Creating Alignment and Interconnectedness
Guila Muir, M.Ed., Guila Muir and Associates LLC

If you feel a slight chill of dread at the prospect of leading a meeting, you are not alone. Meetings have a bad reputation, for good reason. According to a Harvard Business Review survey, 71% of senior managers say meetings are unproductive and inefficient. Another study shows that the more meetings we attend, the worse we feel about ourselves and our jobs.

Why? Because most professionals haven’t learned the behaviors and skills of effective meeting facilitation and instead simply duplicate what they have seen other meeting leaders do. As a result, meeting members often feel bored, frustrated, and disengaged. Even if your own experience has been more positive, no doubt you have sat through meetings that accomplished little other than wasting your time.


The good news: Over the years, I have seen the positive impact that confident meeting facilitation makes on overall workplace engagement and productivity. Although none of us is born hardwired to run great meetings, we can all learn the relatively simple skills of effective facilitation and, in doing so, improve workplace culture.

Before exploring effective facilitation behaviors, let’s review three fundamental steps that create fertile ground for improved meetings.

Three Steps to Improve Meetings

1. Acknowledge that effective meeting facilitation is a core leadership competency. Those who can facilitate productive, meaningful meetings play leadership roles at all levels in our organizations.

2. Prevent “meeting to meet.” Be able to verbalize the purpose of every single meeting you lead.

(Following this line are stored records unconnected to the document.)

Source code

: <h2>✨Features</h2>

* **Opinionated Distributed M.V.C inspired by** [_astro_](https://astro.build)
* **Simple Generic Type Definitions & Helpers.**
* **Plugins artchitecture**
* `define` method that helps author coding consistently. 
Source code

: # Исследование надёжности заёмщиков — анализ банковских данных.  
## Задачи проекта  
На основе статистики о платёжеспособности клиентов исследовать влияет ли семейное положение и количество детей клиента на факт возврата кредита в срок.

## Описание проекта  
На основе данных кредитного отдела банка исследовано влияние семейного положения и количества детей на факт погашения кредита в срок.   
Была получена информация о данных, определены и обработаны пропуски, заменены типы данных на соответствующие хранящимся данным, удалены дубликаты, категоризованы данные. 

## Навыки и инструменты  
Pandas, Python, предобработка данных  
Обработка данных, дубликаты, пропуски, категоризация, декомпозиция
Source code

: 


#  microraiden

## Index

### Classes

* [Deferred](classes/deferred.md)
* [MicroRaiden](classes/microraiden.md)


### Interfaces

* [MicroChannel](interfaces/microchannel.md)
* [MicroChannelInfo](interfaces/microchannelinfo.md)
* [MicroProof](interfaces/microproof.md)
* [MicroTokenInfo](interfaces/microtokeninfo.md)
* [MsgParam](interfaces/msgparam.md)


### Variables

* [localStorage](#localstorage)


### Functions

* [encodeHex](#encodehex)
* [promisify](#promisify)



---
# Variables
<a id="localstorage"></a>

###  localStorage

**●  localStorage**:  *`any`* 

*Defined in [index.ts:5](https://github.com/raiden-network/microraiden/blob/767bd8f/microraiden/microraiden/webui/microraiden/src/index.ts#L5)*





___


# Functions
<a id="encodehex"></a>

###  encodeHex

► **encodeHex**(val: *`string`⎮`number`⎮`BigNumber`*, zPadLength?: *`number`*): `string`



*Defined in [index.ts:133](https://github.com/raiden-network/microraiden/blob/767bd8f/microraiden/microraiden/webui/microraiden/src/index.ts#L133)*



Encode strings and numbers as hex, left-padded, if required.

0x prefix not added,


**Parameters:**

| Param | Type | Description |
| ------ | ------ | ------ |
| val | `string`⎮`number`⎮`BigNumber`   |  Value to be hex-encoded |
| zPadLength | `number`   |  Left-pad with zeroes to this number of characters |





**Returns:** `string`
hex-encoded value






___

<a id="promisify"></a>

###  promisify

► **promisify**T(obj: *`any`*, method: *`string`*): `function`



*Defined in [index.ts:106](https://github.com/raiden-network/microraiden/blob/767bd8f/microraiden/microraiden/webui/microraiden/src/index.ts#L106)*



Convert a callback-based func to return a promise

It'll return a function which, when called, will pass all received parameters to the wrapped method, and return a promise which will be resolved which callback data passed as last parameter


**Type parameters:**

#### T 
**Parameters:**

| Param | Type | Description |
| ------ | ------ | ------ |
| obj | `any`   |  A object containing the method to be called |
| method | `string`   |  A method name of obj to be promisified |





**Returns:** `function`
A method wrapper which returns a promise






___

Ask yourself “what will have changed as a result of this meeting?” (If you can’t answer the question, don’t hold the meeting until you can.) Write the meeting’s purpose at the top of every agenda, and include it in every email reminder you send out.

3. Clarify your role throughout the meeting and verbally communicate that to meeting members.

 Content Expert or Facilitator?

 Content Expert (“Tell”)

 Facilitator (“Ask”)

 Presents information

 Guides process

 Provides the right answers

 Provides the right questions

 Content-focused

 Outcome-focused

 One-way communication

 Multi-directional communication

If your goal is simply to transmit information (content expert role), consider doing so in ways other than holding a physical meeting. These options can include using online meeting tools, memos, video, or one-on-one conversations. Remember, the goal is to have fewer, but more productive, actual meetings.

When you want to elicit and use the collective brain power of the group, you are taking on the role of facilitator. Your job is to make participation easy and meaningful for meeting members. That’s where essential facilitation behaviors (described below) come into play.

If your role is to both “tell” and “ask” during a meeting, it’s important to verbally clarify what you expect from the participants. Do you want them to provide input throughout the meeting, or only in one section, or to hold questions until the end? The level of safety is higher when people know what is expected of them. (Don’t claim that you want people’s input but then proceed to just talk at them. There’s no better way to shut down collaborative group processes.)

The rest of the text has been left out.